Braxton Hicks

So, once again, Braxton Hick's contractions are ruling my life.  I consider myself an expert at Braxton Hicks having experienced them for my whole pregnancy with Calder.

For those of you who don't know, Braxton Hicks are "practice contractions".  The uterus contracts just like it does in labour, except you're not in labor.    Most women get them in their third trimester and the intensity of the contraction varies woman to woman.  They can range from intense, taking your breath away, to slightly painful or annoying.  They say if you get more than 4 an hour, you should head to the hospital.

My Braxton Hicks started at 11 weeks.  I would wake up in the morning to a tightening of my uterus.  I would say these ones were neither painful or even annoying.  They were just there.  It actually feels kind of neat at this stage to feel the shape of your uterus and to realize that your baby is hanging out it there.  After that morning visit from Braxton, I wouldn't really feel any for the rest of the day...until I hit about 16 weeks.  At this point, they started getting more frequent and were now annoying.  I could easily have 6 - 7 an hour depending on how busy I was.  The more I did, the more I got.  Although the pain of just one contraction was minimal, by the end of the day, upwards of 30 contractions later, I began to feel like crap.

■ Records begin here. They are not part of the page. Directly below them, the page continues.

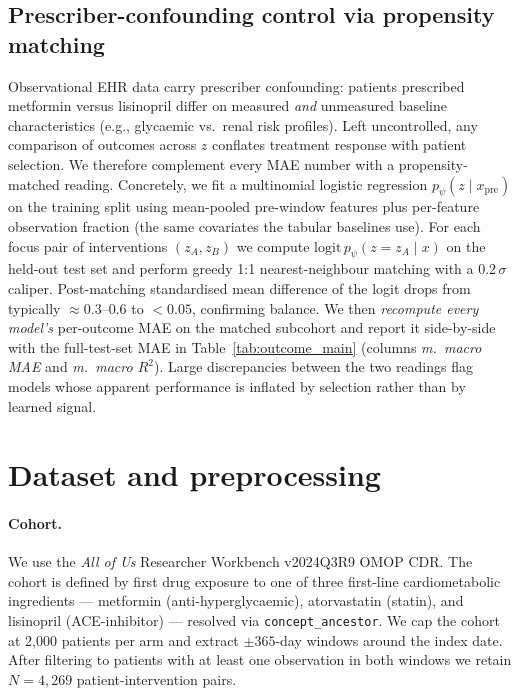 \subsection{Prescriber-confounding control via propensity matching}
\label{sec:psm}

Observational EHR data carry prescriber confounding: patients prescribed
metformin versus lisinopril differ on measured \emph{and} unmeasured
baseline characteristics (e.g., glycaemic vs.\ renal risk profiles).
Left uncontrolled, any comparison of outcomes across $z$ conflates
treatment response with patient selection. We therefore complement every
MAE number with a propensity-matched reading. Concretely, we fit a
multinomial logistic regression $p_\psi(z \mid x_{\text{pre}})$ on the
training split using mean-pooled pre-window features plus per-feature
observation fraction (the same covariates the tabular baselines use).
For each focus pair of interventions $(z_A, z_B)$ we compute
$\mathrm{logit}\,p_\psi(z{=}z_A \mid x)$ on the held-out test set and
perform greedy 1:1 nearest-neighbour matching with a 0.2\,$\sigma$
caliper. Post-matching standardised mean difference of the logit drops
from typically $\approx 0.3$--$0.6$ to $<0.05$, confirming balance. We
then \emph{recompute every model's} per-outcome MAE on the matched
subcohort and report it side-by-side with the full-test-set MAE in
Table~\ref{tab:outcome_main} (columns \emph{m.\ macro MAE} and
\emph{m.\ macro $R^2$}). Large discrepancies between the two readings
flag models whose apparent performance is inflated by selection rather
than by learned signal.

\section{Dataset and preprocessing}
\label{sec:data}

\paragraph{Cohort.} We use the \emph{All of Us} Researcher Workbench
v2024Q3R9 OMOP CDR. The cohort is defined by first drug exposure to one
of three first-line cardiometabolic ingredients --- metformin
(anti-hyperglycaemic), atorvastatin (statin), and lisinopril
(ACE-inhibitor) --- resolved via \texttt{concept\_ancestor}. We cap the
cohort at 2{,}000 patients per arm and extract $\pm 365$-day windows
around the index date. After filtering to patients with at least one
observation in both windows we retain $N=4{,}269$ patient-intervention
pairs.

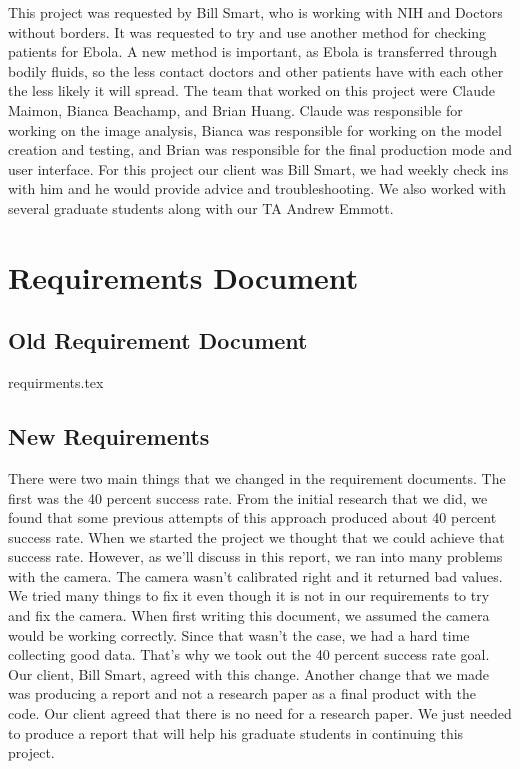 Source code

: \documentclass[onecolumn, draftclsnofoot,10pt, compsoc]{IEEEtran}
\begin{document}
	This project was requested by Bill Smart, who is working with NIH and Doctors without borders. It was requested to try and use another method for checking patients for Ebola. A new method is important, as Ebola is transferred through bodily fluids, so the less contact doctors and other patients have with each other the less likely it will spread. The team that worked on this project were Claude Maimon, Bianca Beachamp, and Brian Huang. Claude was responsible for working on the image analysis, Bianca was responsible for working on the model creation and testing, and Brian was responsible for the final production mode and user interface. For this project our client was Bill Smart, we had weekly check ins with him and he would provide advice and troubleshooting. We also worked with several graduate students along with our TA Andrew Emmott.
		
	\section{Requirements Document}
	\subsection{Old Requirement Document}
	{requirments.tex}
	\subsection{New Requirements}
	There were two main things that we changed in the requirement documents. The first was the 40 percent success rate. From the initial research that we did, we found that some previous attempts of this approach produced about 40 percent success rate. When we started the project we thought that we could achieve that success rate. However, as we'll discuss in this report, we ran into many problems with the camera. The camera wasn't calibrated right and it returned bad values. We tried many things to fix it even though it is not in our requirements to try and fix the camera. When first writing this document, we assumed the camera would be working correctly. Since that wasn't the case, we had a hard time collecting good data. That's why we took out the 40 percent  success rate goal. Our client, Bill Smart, agreed with this change. Another change that we made was producing a report and not a research paper as a final product with the code. Our client agreed that there is no need for a research paper. We just needed to produce a report that will help his graduate students in continuing this project. 
\end{document}

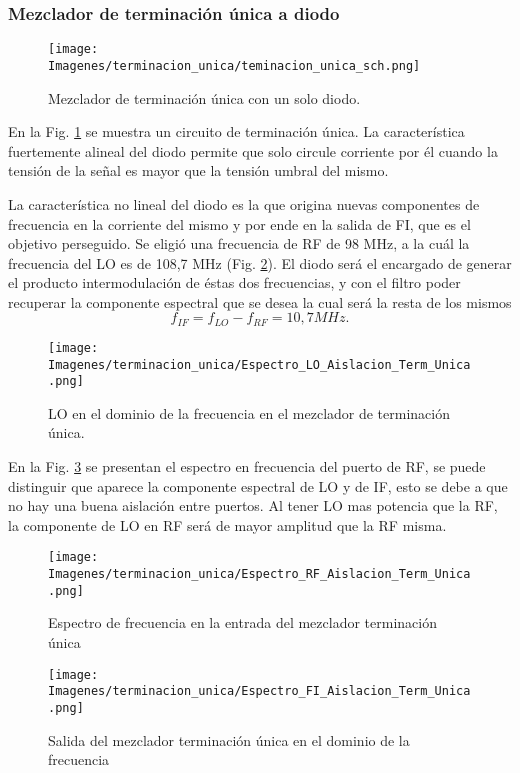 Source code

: \documentclass[conference]{IEEEtran}
\begin{document}
\subsubsection{Mezclador de terminación única a diodo}
			
			\begin{figure}[h!]
			\centering
			\texttt{[image: Imagenes/terminacion\_unica/teminacion\_unica\_sch.png]} 
			\caption{Mezclador de terminación única con un solo diodo.}
			\label{esq1}
			\end{figure}

En la Fig. \ref{esq1} se muestra un circuito de terminación única. La característica fuertemente alineal del diodo permite que solo circule corriente por él cuando la tensión de la señal es mayor que la tensión umbral del mismo.
 
La  característica  no  lineal  del  diodo  es  la  que  origina  nuevas  componentes  de  frecuencia  en  la  corriente  del mismo y por ende en la salida de FI, que es el objetivo perseguido. Se eligió una frecuencia de RF de 98 MHz, a la cuál la frecuencia del LO es de 108,7 MHz (Fig. \ref{LO_termUnica}). El diodo será el encargado de generar  el producto intermodulación de éstas dos frecuencias, y con el filtro poder recuperar la componente espectral que se desea la cual será la resta de los mismos 
$$ f_{IF} = f_{LO} - f_{RF} = 10,7 MHz. $$

\begin{figure}[h!]
\texttt{[image: Imagenes/terminacion\_unica/Espectro\_LO\_Aislacion\_Term\_Unica.png]}
\caption{LO en el dominio de la frecuencia en el mezclador de terminación única.}
\label{LO_termUnica}
\end{figure}

En la Fig. \ref{RF_termUnica} se presentan el espectro en frecuencia del puerto de RF, se puede distinguir que aparece la componente espectral de LO y de IF, esto se debe a que no hay una buena aislación entre puertos. Al tener LO mas potencia que la RF, la componente de LO en RF será de mayor amplitud que la RF misma.

\begin{figure}[h]
\texttt{[image: Imagenes/terminacion\_unica/Espectro\_RF\_Aislacion\_Term\_Unica.png]} 
\caption{Espectro de frecuencia en la entrada del mezclador terminación única}
\label{RF_termUnica}
\end{figure}

\begin{figure}[h]
\texttt{[image: Imagenes/terminacion\_unica/Espectro\_FI\_Aislacion\_Term\_Unica.png]} 
\caption{Salida del mezclador terminación única en el dominio de la frecuencia}
\label{FI_termUnica}
\end{figure}
\end{document}
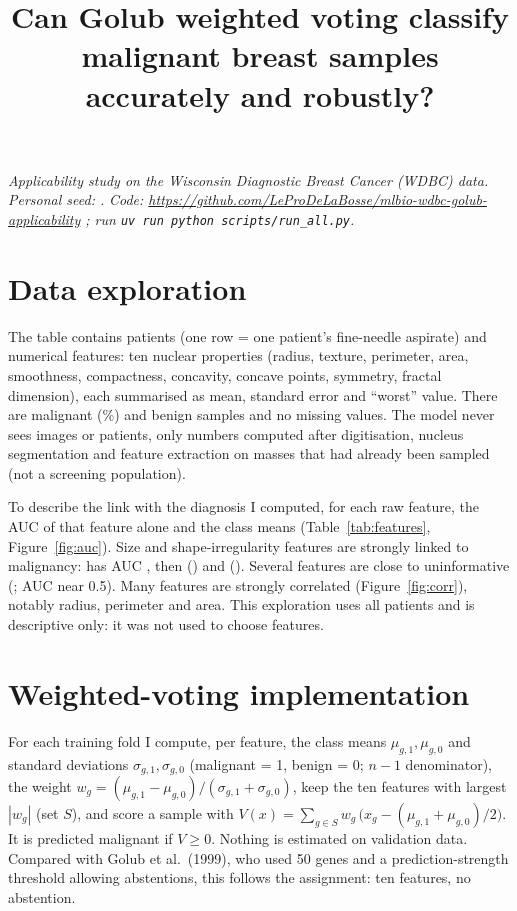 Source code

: \documentclass[10pt,a4paper]{article}
\title{Can Golub weighted voting classify malignant breast samples accurately and robustly?}
\author{}
\date{}
\begin{document}
\maketitle
\vspace{-2.5em}
\emph{Applicability study on the Wisconsin Diagnostic Breast Cancer (WDBC) data. Personal seed: \textbf{\seed}.}
\newline
\emph{Code: \url{https://github.com/LeProDeLaBosse/mlbio-wdbc-golub-applicability} ; run \texttt{uv run python scripts/run\_all.py}.}

\section{Data exploration}
The table contains \nsamples{} patients (one row = one patient's fine-needle aspirate) and \nfeatures{} numerical features:
ten nuclear properties (radius, texture, perimeter, area, smoothness, compactness, concavity, concave points, symmetry,
fractal dimension), each summarised as mean, standard error and ``worst'' value. There are \nmal{} malignant (\pctmal\%) and
\nben{} benign samples and no missing values. The model never sees images or patients, only numbers computed after digitisation,
nucleus segmentation and feature extraction on masses that had already been sampled (not a screening population).

To describe the link with the diagnosis I computed, for each raw feature, the AUC of that feature alone and the class means
(Table~\ref{tab:features}, Figure~\ref{fig:auc}). Size and shape-irregularity features are strongly linked to malignancy:
\texttt{\topA} has AUC \topAauc, then \texttt{\topB} (\topBauc) and \texttt{\topC} (\topCauc). Several features are close to
uninformative (\nearhalf; AUC near 0.5). Many features are strongly correlated (Figure~\ref{fig:corr}), notably radius,
perimeter and area. This exploration uses all patients and is descriptive only: it was not used to choose features.

\section{Weighted-voting implementation}
For each training fold I compute, per feature, the class means $\mu_{g,1},\mu_{g,0}$ and standard deviations
$\sigma_{g,1},\sigma_{g,0}$ (malignant = 1, benign = 0; $n-1$ denominator), the weight
$w_g=(\mu_{g,1}-\mu_{g,0})/(\sigma_{g,1}+\sigma_{g,0})$, keep the ten features with largest $|w_g|$ (set $S$), and score a sample
with $V(x)=\sum_{g\in S} w_g\,\bigl(x_g-(\mu_{g,1}+\mu_{g,0})/2\bigr)$. It is predicted malignant if $V\ge 0$. Nothing is
estimated on validation data. Compared with Golub et al.\ (1999), who used 50 genes and a prediction-strength threshold allowing
abstentions, this follows the assignment: ten features, no abstention.
\end{document}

Here I am at 23 weeks and the pain is getting worse.  When I was pregnant with Calder, my doctor order me to drink lots and rest lots and even had me sitting to teach (which is VERY challenging at times).  I am trying my best to do those things.  It is definitely harder to do this time around.  I have a 20 month old, climbing, running, and jumping around.  Thank-goodness for Hugh.  He takes over Calder duties as soon as he gets home and I take the opportunity to put my feet up.  My sister, Jes, was here for 4 days and was so helpful as well.

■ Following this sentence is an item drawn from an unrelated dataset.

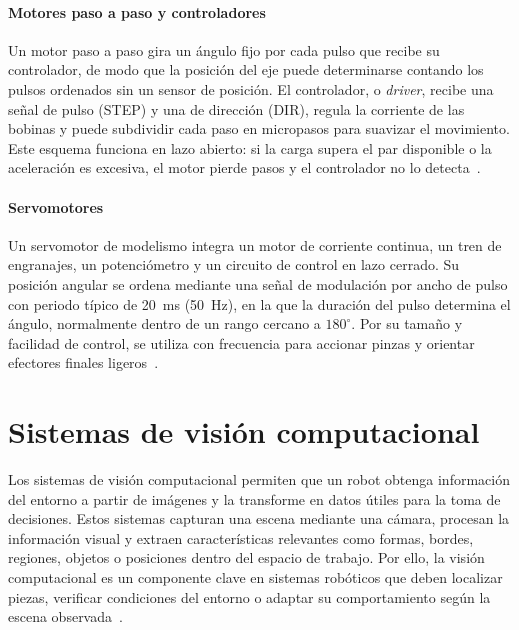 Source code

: \paragraph{Motores paso a paso y controladores} Un motor paso a paso gira un ángulo fijo por cada pulso que recibe su controlador, de modo que la posición del eje puede determinarse contando los pulsos ordenados sin un sensor de posición. El controlador, o \textit{driver}, recibe una señal de pulso (STEP) y una de dirección (DIR), regula la corriente de las bobinas y puede subdividir cada paso en micropasos para suavizar el movimiento. Este esquema funciona en lazo abierto: si la carga supera el par disponible o la aceleración es excesiva, el motor pierde pasos y el controlador no lo detecta~\cite{bolton2015mechatronics,orientalSteppingMotors}.

\paragraph{Servomotores} Un servomotor de modelismo integra un motor de corriente continua, un tren de engranajes, un potenciómetro y un circuito de control en lazo cerrado. Su posición angular se ordena mediante una señal de modulación por ancho de pulso con periodo típico de 20~ms (50~Hz), en la que la duración del pulso determina el ángulo, normalmente dentro de un rango cercano a $180^\circ$. Por su tamaño y facilidad de control, se utiliza con frecuencia para accionar pinzas y orientar efectores finales ligeros~\cite{bolton2015mechatronics}.

\section{Sistemas de visión computacional}
Los sistemas de visión computacional permiten que un robot obtenga información del entorno a partir de imágenes y la transforme en datos útiles para la toma de decisiones. Estos sistemas capturan una escena mediante una cámara, procesan la información visual y extraen características relevantes como formas, bordes, regiones, objetos o posiciones dentro del espacio de trabajo. Por ello, la visión computacional es un componente clave en sistemas robóticos que deben localizar piezas, verificar condiciones del entorno o adaptar su comportamiento según la escena observada~\cite{corke2017robotics,correll2022autonomous}.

I think one of the hardest part of the Braxton Hicks are the guilt that I feel.  Guilt staying home from work to get some rest, guilt teaching from a seated position and spending an entire class behind my desk, guilt not feeling well enough to chase Calder around or play with him, guilt having to let Hugh do EVERYTHING.  Guilt. Guilt. Guilt.  In the end, I know am doing these things for the baby and their health.  I really want a full-term baby and I know that taking care of myself will give my baby the best chance of going 40 weeks.  It somehow doesn't stop the guilt, though.

The last few days I have felt a different kind of cramping (feels like a running cramp in my lower abdomen that doesn't go away).  I headed to a doctor after work to get checked for a bladder infection.  She said it very likely is, so started treating me for it right away.  Bladder infections can cause pre-term labour, so it is important to be on top of it.  I am hoping that the medication is the cure, because I feel crampy enough with my Braxton Hicks.  I don't need any other cramping (thank-you very much).